Dataset entries:
* * *

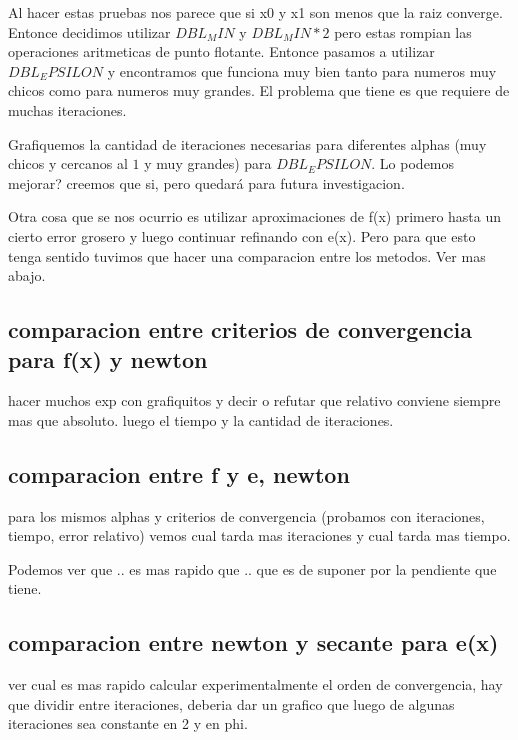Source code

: Al hacer estas pruebas nos parece que si x0 y x1 son menos que la raiz
converge. Entonce decidimos utilizar $DBL_MIN$ y $DBL_MIN * 2$ pero estas rompian
las operaciones aritmeticas de punto flotante. Entonce pasamos a utilizar
$DBL_EPSILON$ y encontramos que funciona muy bien tanto para numeros muy chicos
como para numeros muy grandes. El problema que tiene es que requiere de muchas
iteraciones.

Grafiquemos la cantidad de iteraciones necesarias para diferentes alphas (muy
chicos y cercanos al $1$ y muy grandes) para $DBL_EPSILON$. Lo podemos mejorar?
creemos que si, pero quedará para futura investigacion.

Otra cosa que se nos ocurrio es utilizar aproximaciones de f(x) primero hasta
un cierto error grosero y luego continuar refinando con e(x). Pero para que
esto tenga sentido tuvimos que hacer una comparacion entre los metodos. Ver mas
abajo.

\subsection{comparacion entre criterios de convergencia para f(x) y newton}

hacer muchos exp con grafiquitos y decir o refutar que relativo conviene
siempre mas que absoluto. luego el tiempo y la cantidad de iteraciones.

\subsection{comparacion entre f y e, newton}

para los mismos alphas y criterios de convergencia (probamos con iteraciones,
tiempo, error relativo) vemos cual tarda mas iteraciones y cual tarda mas
tiempo.

Podemos ver que .. es mas rapido que .. que es de suponer por la pendiente que
tiene.

\subsection{comparacion entre newton y secante para e(x)}

ver cual es mas rapido
calcular experimentalmente el orden de convergencia, hay que dividir entre
iteraciones, deberia dar un grafico que luego de algunas iteraciones sea
constante en 2 y en phi.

* * *

* **WHAT IS BEING ASKED**: Exactly as written, print each entry, leaving all pictures out.

* **OUTPUT OF THE TASK**:
Source code

: Al hacer estas pruebas nos parece que si x0 y x1 son menos que la raiz
converge. Entonce decidimos utilizar $DBL_MIN$ y $DBL_MIN * 2$ pero estas rompian
las operaciones aritmeticas de punto flotante. Entonce pasamos a utilizar
$DBL_EPSILON$ y encontramos que funciona muy bien tanto para numeros muy chicos
como para numeros muy grandes. El problema que tiene es que requiere de muchas
iteraciones.

Grafiquemos la cantidad de iteraciones necesarias para diferentes alphas (muy
chicos y cercanos al $1$ y muy grandes) para $DBL_EPSILON$. Lo podemos mejorar?
creemos que si, pero quedará para futura investigacion.

Otra cosa que se nos ocurrio es utilizar aproximaciones de f(x) primero hasta
un cierto error grosero y luego continuar refinando con e(x). Pero para que
esto tenga sentido tuvimos que hacer una comparacion entre los metodos. Ver mas
abajo.

\subsection{comparacion entre criterios de convergencia para f(x) y newton}

hacer muchos exp con grafiquitos y decir o refutar que relativo conviene
siempre mas que absoluto. luego el tiempo y la cantidad de iteraciones.

\subsection{comparacion entre f y e, newton}

para los mismos alphas y criterios de convergencia (probamos con iteraciones,
tiempo, error relativo) vemos cual tarda mas iteraciones y cual tarda mas
tiempo.

Podemos ver que .. es mas rapido que .. que es de suponer por la pendiente que
tiene.

\subsection{comparacion entre newton y secante para e(x)}

ver cual es mas rapido
calcular experimentalmente el orden de convergencia, hay que dividir entre
iteraciones, deberia dar un grafico que luego de algunas iteraciones sea
constante en 2 y en phi.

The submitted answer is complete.